Dalam keterangan resmi yang disampaikan pengurus OSIS, kegiatan ini dimaknai sebagai momen untuk menyegarkan pikiran setelah menjalani proses belajar yang padat. “Lupakan sejenak kesibukan dan tekanan akademik, temukan sisi terbaik dari diri masing-masing. Hari kedua ini terasa lebih hidup, lebih menyenangkan, dan penuh semangat positif. Mulai dari tawa bersama hingga kerja sama dalam satu kelompok, setiap detik yang terlewati menjadi kenangan berharga yang tidak akan terlupakan,” ungkap mereka.
Lebih jauh, kegiatan ini dipandang bukan sekadar hiburan semata, melainkan sarana pembelajaran tersirat. “Tinggalkan segala hal yang dapat mengganggu fokus, melangkah maju dengan keyakinan diri, dan tampilkan potensi terbaik yang dimiliki. Ini bukan sekadar pertemuan rutin, melainkan momen berharga untuk membangun jati diri dan mempererat persaudaraan di lingkungan sekolah,” tambah pengurus OSIS.

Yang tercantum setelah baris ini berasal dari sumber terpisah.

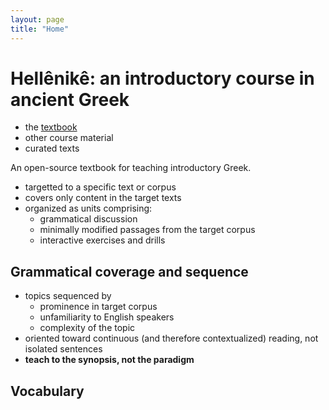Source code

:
 ```yaml
---
layout: page
title: "Home"
---
```



# Hellênikê: an introductory course in ancient Greek

- the [textbook](https://hellenike.github.io/textbook/)
- other course material
- curated texts


An open-source textbook for teaching introductory Greek.

- targetted to a specific text or corpus
- covers only content in the target texts
- organized as units comprising:
    - grammatical discussion
    - minimally modified passages from the target corpus
    - interactive exercises and drills




## Grammatical coverage and sequence

- topics sequenced by 
    - prominence in target corpus
    - unfamiliarity to English speakers
    - complexity of the topic 
- oriented toward continuous (and therefore contextualized) reading, not isolated sentences
- **teach to the synopsis, not the paradigm**

## Vocabulary


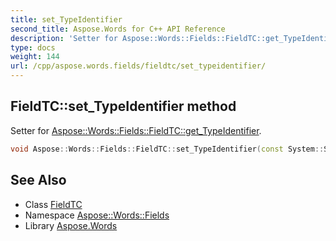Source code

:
 ```yaml
---
title: set_TypeIdentifier
second_title: Aspose.Words for C++ API Reference
description: 'Setter for Aspose::Words::Fields::FieldTC::get_TypeIdentifier.'
type: docs
weight: 144
url: /cpp/aspose.words.fields/fieldtc/set_typeidentifier/
---
```

## FieldTC::set_TypeIdentifier method


Setter for [Aspose::Words::Fields::FieldTC::get_TypeIdentifier](../get_typeidentifier/).

```cpp
void Aspose::Words::Fields::FieldTC::set_TypeIdentifier(const System::String &value)
```

## See Also

* Class [FieldTC](../)
* Namespace [Aspose::Words::Fields](../../)
* Library [Aspose.Words](../../../)
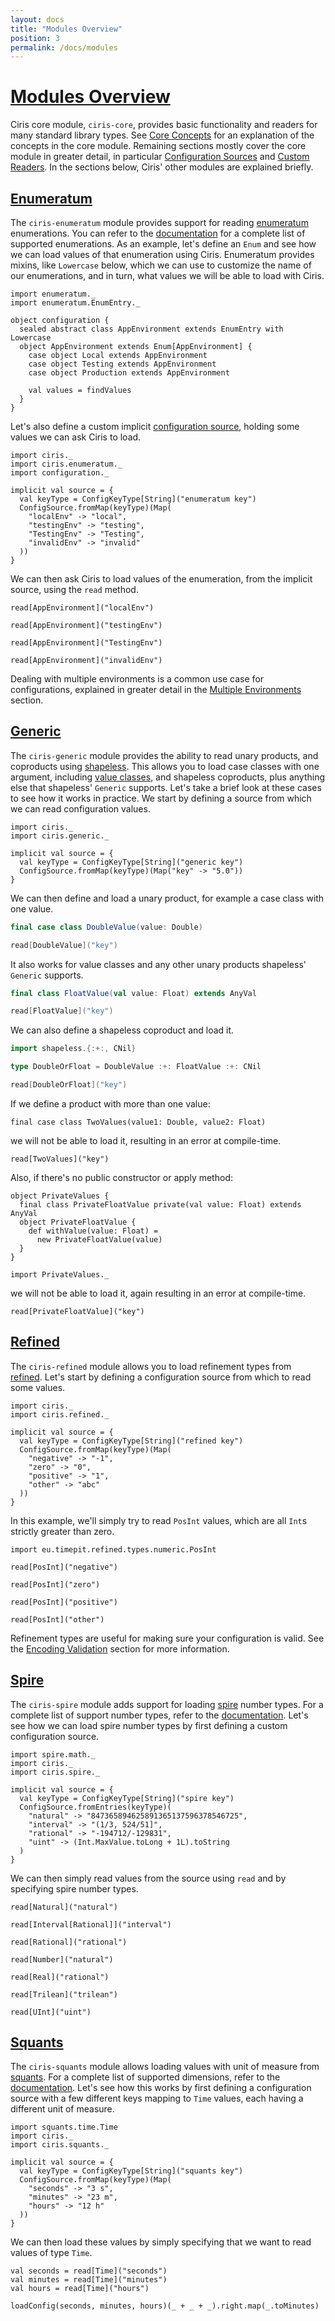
 ```yaml
---
layout: docs
title: "Modules Overview"
position: 3
permalink: /docs/modules
---
```


# <a name="modules-overview" href="#modules-overview">Modules Overview</a>
Ciris core module, `ciris-core`, provides basic functionality and readers for many standard library types. See [Core Concepts](/docs/concepts) for an explanation of the concepts in the core module. Remaining sections mostly cover the core module in greater detail, in particular [Configuration Sources](/docs/sources) and [Custom Readers](/docs/readers). In the sections below, Ciris' other modules are explained briefly.

## <a name="enumeratum" href="#enumeratum">Enumeratum</a>
The `ciris-enumeratum` module provides support for reading [enumeratum][enumeratum] enumerations. You can refer to the [documentation](/api/ciris/enumeratum) for a complete list of supported enumerations. As an example, let's define an `Enum` and see how we can load values of that enumeration using Ciris. Enumeratum provides mixins, like `Lowercase` below, which we can use to customize the name of our enumerations, and in turn, what values we will be able to load with Ciris.

```tut:book:reset
import enumeratum._
import enumeratum.EnumEntry._

object configuration {
  sealed abstract class AppEnvironment extends EnumEntry with Lowercase
  object AppEnvironment extends Enum[AppEnvironment] {
    case object Local extends AppEnvironment
    case object Testing extends AppEnvironment
    case object Production extends AppEnvironment

    val values = findValues
  }
}
```

Let's also define a custom implicit [configuration source](/docs/sources), holding some values we can ask Ciris to load.

```tut:book
import ciris._
import ciris.enumeratum._
import configuration._

implicit val source = {
  val keyType = ConfigKeyType[String]("enumeratum key")
  ConfigSource.fromMap(keyType)(Map(
    "localEnv" -> "local",
    "testingEnv" -> "testing",
    "TestingEnv" -> "Testing",
    "invalidEnv" -> "invalid"
  ))
}
```

We can then ask Ciris to load values of the enumeration, from the implicit source, using the `read` method.

```tut:book
read[AppEnvironment]("localEnv")

read[AppEnvironment]("testingEnv")

read[AppEnvironment]("TestingEnv")

read[AppEnvironment]("invalidEnv")
```

Dealing with multiple environments is a common use case for configurations, explained in greater detail in the [Multiple Environments](/docs/environments) section.

## <a name="generic" href="#generic">Generic</a>
The `ciris-generic` module provides the ability to read unary products, and coproducts using [shapeless][shapeless]. This allows you to load case classes with one argument, including [value classes](http://docs.scala-lang.org/overviews/core/value-classes.html), and shapeless coproducts, plus anything else that shapeless' `Generic` supports. Let's take a brief look at these cases to see how it works in practice. We start by defining a source from which we can read configuration values.

```tut:book:reset
import ciris._
import ciris.generic._

implicit val source = {
  val keyType = ConfigKeyType[String]("generic key")
  ConfigSource.fromMap(keyType)(Map("key" -> "5.0"))
}
```

We can then define and load a unary product, for example a case class with one value.

```scala
final case class DoubleValue(value: Double)

read[DoubleValue]("key")
```

It also works for value classes and any other unary products shapeless' `Generic` supports.

```scala
final class FloatValue(val value: Float) extends AnyVal

read[FloatValue]("key")
```

We can also define a shapeless coproduct and load it.

```scala
import shapeless.{:+:, CNil}

type DoubleOrFloat = DoubleValue :+: FloatValue :+: CNil

read[DoubleOrFloat]("key")
```

If we define a product with more than one value:

```tut:book
final case class TwoValues(value1: Double, value2: Float)
```

we will not be able to load it, resulting in an error at compile-time.

```tut:fail:book
read[TwoValues]("key")
```

Also, if there's no public constructor or apply method:

```tut:book
object PrivateValues {
  final class PrivateFloatValue private(val value: Float) extends AnyVal
  object PrivateFloatValue {
    def withValue(value: Float) =
      new PrivateFloatValue(value)
  }
}

import PrivateValues._
```

we will not be able to load it, again resulting in an error at compile-time.

```tut:fail:book
read[PrivateFloatValue]("key")
```

## <a name="refined" href="#refined">Refined</a>
The `ciris-refined` module allows you to load refinement types from [refined][refined]. Let's start by defining a configuration source from which to read some values.

```tut:book:reset
import ciris._
import ciris.refined._

implicit val source = {
  val keyType = ConfigKeyType[String]("refined key")
  ConfigSource.fromMap(keyType)(Map(
    "negative" -> "-1",
    "zero" -> "0",
    "positive" -> "1",
    "other" -> "abc"
  ))
}
```

In this example, we'll simply try to read `PosInt` values, which are all `Int`s strictly greater than zero.

```tut:book
import eu.timepit.refined.types.numeric.PosInt

read[PosInt]("negative")

read[PosInt]("zero")

read[PosInt]("positive")

read[PosInt]("other")
```

Refinement types are useful for making sure your configuration is valid. See the [Encoding Validation](/docs/validation) section for more information.

## <a name="spire" href="#spire">Spire</a>
The `ciris-spire` module adds support for loading [spire][spire] number types. For a complete list of support number types, refer to the [documentation](/api/ciris/spire). Let's see how we can load spire number types by first defining a custom configuration source.

```tut:book:reset
import spire.math._
import ciris._
import ciris.spire._

implicit val source = {
  val keyType = ConfigKeyType[String]("spire key")
  ConfigSource.fromEntries(keyType)(
    "natural" -> "847365894625891365137596378546725",
    "interval" -> "(1/3, 524/51]",
    "rational" -> "-194712/-129831",
    "uint" -> (Int.MaxValue.toLong + 1L).toString
  )
}
```

We can then simply read values from the source using `read` and by specifying spire number types.

```tut:book
read[Natural]("natural")

read[Interval[Rational]]("interval")

read[Rational]("rational")

read[Number]("natural")

read[Real]("rational")

read[Trilean]("trilean")

read[UInt]("uint")
```

## <a name="squants" href="#squants">Squants</a>
The `ciris-squants` module allows loading values with unit of measure from [squants][squants]. For a complete list of supported dimensions, refer to the [documentation](/api/ciris/squants). Let's see how this works by first defining a configuration source with a few different keys mapping to `Time` values, each having a different unit of measure.

```tut:book:reset
import squants.time.Time
import ciris._
import ciris.squants._

implicit val source = {
  val keyType = ConfigKeyType[String]("squants key")
  ConfigSource.fromMap(keyType)(Map(
    "seconds" -> "3 s",
    "minutes" -> "23 m",
    "hours" -> "12 h"
  ))
}
```

We can then load these values by simply specifying that we want to read values of type `Time`.

```tut:book
val seconds = read[Time]("seconds")
val minutes = read[Time]("minutes")
val hours = read[Time]("hours")

loadConfig(seconds, minutes, hours)(_ + _ + _).right.map(_.toMinutes)
```

[enumeratum]: https://github.com/lloydmeta/enumeratum
[refined]: https://github.com/fthomas/refined
[shapeless]: https://github.com/milessabin/shapeless
[spire]: https://github.com/non/spire
[squants]: https://github.com/typelevel/squants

Kepala SMK Negeri 8 Surabaya, Widyana Kusuma Wardhani, memberikan apresiasi penuh atas penyelenggaraan kegiatan tersebut. Menurutnya, pendidikan kejuruan membutuhkan keseimbangan antara kemampuan teknis dan kematangan pribadi agar lulusan benar-benar siap menghadapi dunia kerja.
“Kami berkomitmen mencetak siswa yang tidak hanya cakap secara keahlian, tetapi juga memiliki karakter yang tangguh, mampu bekerja sama, dan beradaptasi dengan lingkungan. Kegiatan seperti ini menjadi bagian penting dari proses pembentukan diri secara menyeluruh, melengkapi apa yang telah dipelajari di ruang praktik dan kelas,” tegasnya.
Dengan semangat kebersamaan yang terbangun, Classmeeting diharapkan mampu mengembalikan semangat belajar siswa, mempererat hubungan antarwarga sekolah, serta menciptakan lingkungan pendidikan yang harmonis dan kondusif untuk pertumbuhan generasi muda yang berkualitas.